Napoleon Bonaparte has been featured in films for nearly 100 years (going back to Abel Gance’s 1927 Napoleon, which clocked in at about 5.5 hours), but I can’t remember a time when he was portrayed as a butt-hurt little man-child with a ego so fragile a stiff wind would fracture it. Yet here we are with 2023’s Napoleon (only 2.5 hours), under the watchful eye of director Ridley Scott, and performed as a constipated, squishy-faced, moody baby by Joaquin Phoenix. I have no doubt that this is exactly the version of the French emperor that Scott and Phoenix wanted on the screen, but I found his performance brutally one-dimensional with barely a thought given to how he may have turned out that way or whether his adult life in any way shaped or altered his behavior.
As a character study of Napoleon, the film is a failure; but that’s not all Napoleon is. It’s also a character study of his wife, Josephine (Vanessa Kirby), who is the true centerpiece of this film, if we’re all being honest. We see where she comes from, how she is looked down upon for her past and what she did to stay alive during some of France’s darkest days. Napoleon saw her as a prize, something to possess, and she is willing to play along with his obsession with dominating her as long as it keeps her and her children alive and comfortable. Without looking too hard, we’re able to understand her motivations, and that’s largely because of a sympathetic script by David Scarpa and Kirby’s powerhouse performance.
We also grow to understand that Josephine is a woman with needs, and when Napoleon is off on one of his many military campaigns, she takes a lover and gets caught, with Napoleon notoriously leaving a frontline in Egypt to go deal with his cheating wife. When she asks him if he’s had affairs too, he responds “Of course,” as if he’s only done so because a leader as powerful as him is expected to. It’s one of many double standards Josephine has to learn to navigate over the course of their marriage.

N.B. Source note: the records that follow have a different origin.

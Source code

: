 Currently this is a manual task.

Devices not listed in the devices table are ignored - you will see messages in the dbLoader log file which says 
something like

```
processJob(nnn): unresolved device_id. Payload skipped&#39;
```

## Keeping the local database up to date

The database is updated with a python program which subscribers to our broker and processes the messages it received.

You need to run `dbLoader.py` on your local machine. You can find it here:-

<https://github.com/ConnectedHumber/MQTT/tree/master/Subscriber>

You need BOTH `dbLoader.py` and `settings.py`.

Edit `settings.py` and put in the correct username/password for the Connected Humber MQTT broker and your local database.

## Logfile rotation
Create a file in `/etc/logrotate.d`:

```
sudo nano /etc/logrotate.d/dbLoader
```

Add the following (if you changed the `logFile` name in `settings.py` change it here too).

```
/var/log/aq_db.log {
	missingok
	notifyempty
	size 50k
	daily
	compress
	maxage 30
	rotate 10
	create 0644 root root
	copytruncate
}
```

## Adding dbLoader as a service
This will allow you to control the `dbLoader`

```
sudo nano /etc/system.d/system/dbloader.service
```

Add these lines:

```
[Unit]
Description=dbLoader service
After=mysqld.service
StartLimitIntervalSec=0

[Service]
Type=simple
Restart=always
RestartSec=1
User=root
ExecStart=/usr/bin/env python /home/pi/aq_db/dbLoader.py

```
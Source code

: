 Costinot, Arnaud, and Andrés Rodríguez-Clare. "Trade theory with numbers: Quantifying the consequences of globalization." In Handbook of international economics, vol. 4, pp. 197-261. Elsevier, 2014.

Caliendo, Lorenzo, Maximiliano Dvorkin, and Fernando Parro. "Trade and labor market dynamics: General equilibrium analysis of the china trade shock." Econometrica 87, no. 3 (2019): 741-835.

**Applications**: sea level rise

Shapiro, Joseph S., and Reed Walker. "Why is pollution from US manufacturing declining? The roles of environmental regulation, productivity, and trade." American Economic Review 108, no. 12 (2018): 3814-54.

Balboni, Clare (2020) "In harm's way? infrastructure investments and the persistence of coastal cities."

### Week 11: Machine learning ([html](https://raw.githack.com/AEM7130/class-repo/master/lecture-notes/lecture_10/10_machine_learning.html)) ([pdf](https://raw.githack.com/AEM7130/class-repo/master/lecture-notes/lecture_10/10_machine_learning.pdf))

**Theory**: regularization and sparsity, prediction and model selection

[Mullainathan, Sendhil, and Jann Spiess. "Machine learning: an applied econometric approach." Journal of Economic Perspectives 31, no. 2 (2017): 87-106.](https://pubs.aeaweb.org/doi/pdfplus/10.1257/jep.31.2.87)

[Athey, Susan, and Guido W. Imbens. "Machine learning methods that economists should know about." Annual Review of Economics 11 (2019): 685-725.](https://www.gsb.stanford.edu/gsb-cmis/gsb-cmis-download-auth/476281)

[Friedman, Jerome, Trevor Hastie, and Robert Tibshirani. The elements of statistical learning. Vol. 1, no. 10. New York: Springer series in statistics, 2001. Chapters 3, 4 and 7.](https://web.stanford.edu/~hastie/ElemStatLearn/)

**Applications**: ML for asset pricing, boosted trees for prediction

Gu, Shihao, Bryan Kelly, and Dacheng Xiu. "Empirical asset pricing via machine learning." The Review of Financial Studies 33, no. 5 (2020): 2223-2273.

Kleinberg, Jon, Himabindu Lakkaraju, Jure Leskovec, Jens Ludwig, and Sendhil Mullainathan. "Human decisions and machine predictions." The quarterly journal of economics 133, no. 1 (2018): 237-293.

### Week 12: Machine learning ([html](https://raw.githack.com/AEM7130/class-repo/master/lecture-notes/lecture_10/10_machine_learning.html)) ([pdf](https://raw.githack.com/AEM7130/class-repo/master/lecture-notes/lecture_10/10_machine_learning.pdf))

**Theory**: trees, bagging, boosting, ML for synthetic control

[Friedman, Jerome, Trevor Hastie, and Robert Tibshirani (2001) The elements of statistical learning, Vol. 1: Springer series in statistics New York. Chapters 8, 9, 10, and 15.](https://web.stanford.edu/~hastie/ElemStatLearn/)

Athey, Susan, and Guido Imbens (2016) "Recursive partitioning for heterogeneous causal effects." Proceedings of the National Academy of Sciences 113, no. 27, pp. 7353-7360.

The other thing Napoleon is, is the occasional action movie, with all of the battles shot practically (rather than created on a computer). One thing director Scott has always excelled at is staged, large battle scenes in ways that make sense to the audience, both geographically and strategically. And there are several here, perhaps none more well done than the climactic battle of Waterloo, in which the returned-from-exile dictator goes against England’s army under the command of the Duke of Wellington (Rupert Everett) and the Prussian army. The sequence is handled in such as way that you can feel Napoleon’s unwarranted confidence that he will win the battle, as he has done so many times before. But Wellington’s almost apathetic feelings on the skirmish make it clear he’s going to take the day without breaking a sweat worrying about the outcome.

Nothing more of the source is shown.